The following report on British interrogation of German prisoners during WWII was originally published in Tactical and Technical Trends, No. 9, Oct. 8, 1942.

[DISCLAIMER: The following text is taken from the U.S. War Department publication Tactical and Technical Trends. As with all wartime intelligence information, data may be incomplete or inaccurate. No attempt has been made to update or correct the text. Any views or opinions expressed do not necessarily represent those of the website.]


The following article on methods of dealing with German prisoners of war consists of excerpts taken from a personal letter written by a British Intelligence Officer in the North African desert. This officer's notes are based on his work at headquarters of the British XXX Corps during the winter campaign of 1941-1942. A few changes have been made in unfamiliar British military terminology, but otherwise the excerpts are presented verbatim.

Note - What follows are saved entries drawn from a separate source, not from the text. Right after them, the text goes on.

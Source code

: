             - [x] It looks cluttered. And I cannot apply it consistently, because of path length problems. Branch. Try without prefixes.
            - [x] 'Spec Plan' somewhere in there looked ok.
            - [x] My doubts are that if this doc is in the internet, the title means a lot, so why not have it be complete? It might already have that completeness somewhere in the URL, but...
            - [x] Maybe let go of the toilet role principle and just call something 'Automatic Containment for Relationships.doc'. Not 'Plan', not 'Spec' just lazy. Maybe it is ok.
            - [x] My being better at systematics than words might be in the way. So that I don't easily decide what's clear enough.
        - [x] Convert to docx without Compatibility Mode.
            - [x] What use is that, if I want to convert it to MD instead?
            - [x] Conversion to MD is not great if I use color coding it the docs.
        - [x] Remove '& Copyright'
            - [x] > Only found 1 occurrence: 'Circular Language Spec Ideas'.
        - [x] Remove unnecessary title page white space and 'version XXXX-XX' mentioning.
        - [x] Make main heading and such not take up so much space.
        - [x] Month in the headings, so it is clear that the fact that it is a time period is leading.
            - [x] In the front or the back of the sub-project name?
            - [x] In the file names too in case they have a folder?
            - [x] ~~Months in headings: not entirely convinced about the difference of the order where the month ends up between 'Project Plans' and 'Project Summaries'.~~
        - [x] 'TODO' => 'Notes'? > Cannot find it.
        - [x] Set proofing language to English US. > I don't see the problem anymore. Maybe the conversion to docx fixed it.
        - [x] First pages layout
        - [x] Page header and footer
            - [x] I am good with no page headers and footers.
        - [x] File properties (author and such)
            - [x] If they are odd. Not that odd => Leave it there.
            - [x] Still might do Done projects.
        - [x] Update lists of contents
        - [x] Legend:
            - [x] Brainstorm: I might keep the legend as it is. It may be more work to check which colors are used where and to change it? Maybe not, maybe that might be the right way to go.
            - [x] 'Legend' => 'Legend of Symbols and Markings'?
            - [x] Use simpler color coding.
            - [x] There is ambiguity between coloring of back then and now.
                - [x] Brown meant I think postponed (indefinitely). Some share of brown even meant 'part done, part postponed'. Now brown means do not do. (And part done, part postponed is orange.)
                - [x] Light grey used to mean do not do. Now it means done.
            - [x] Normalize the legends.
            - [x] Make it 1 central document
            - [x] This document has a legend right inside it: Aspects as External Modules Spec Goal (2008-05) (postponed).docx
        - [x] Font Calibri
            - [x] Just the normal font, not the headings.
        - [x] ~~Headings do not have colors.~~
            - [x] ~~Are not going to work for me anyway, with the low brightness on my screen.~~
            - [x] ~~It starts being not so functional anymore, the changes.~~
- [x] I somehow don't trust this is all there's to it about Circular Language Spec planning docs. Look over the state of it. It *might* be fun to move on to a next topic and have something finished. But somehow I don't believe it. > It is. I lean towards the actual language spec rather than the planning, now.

Of particular interest both to U.S. Intelligence officers and to any U.S. soldiers who may be taken prisoner are the illustrations of the tremendous amount of information which is unintentionally divulged by prisoners of war.

"In static warfare evacuation of PW [prisoners of war] was easy, because they went back through the normal supply channels to the cage and thence to railhead. The great advantage was that they could be intercepted at any point, and there was always a little transport to spare for carting around a few who were specially interesting.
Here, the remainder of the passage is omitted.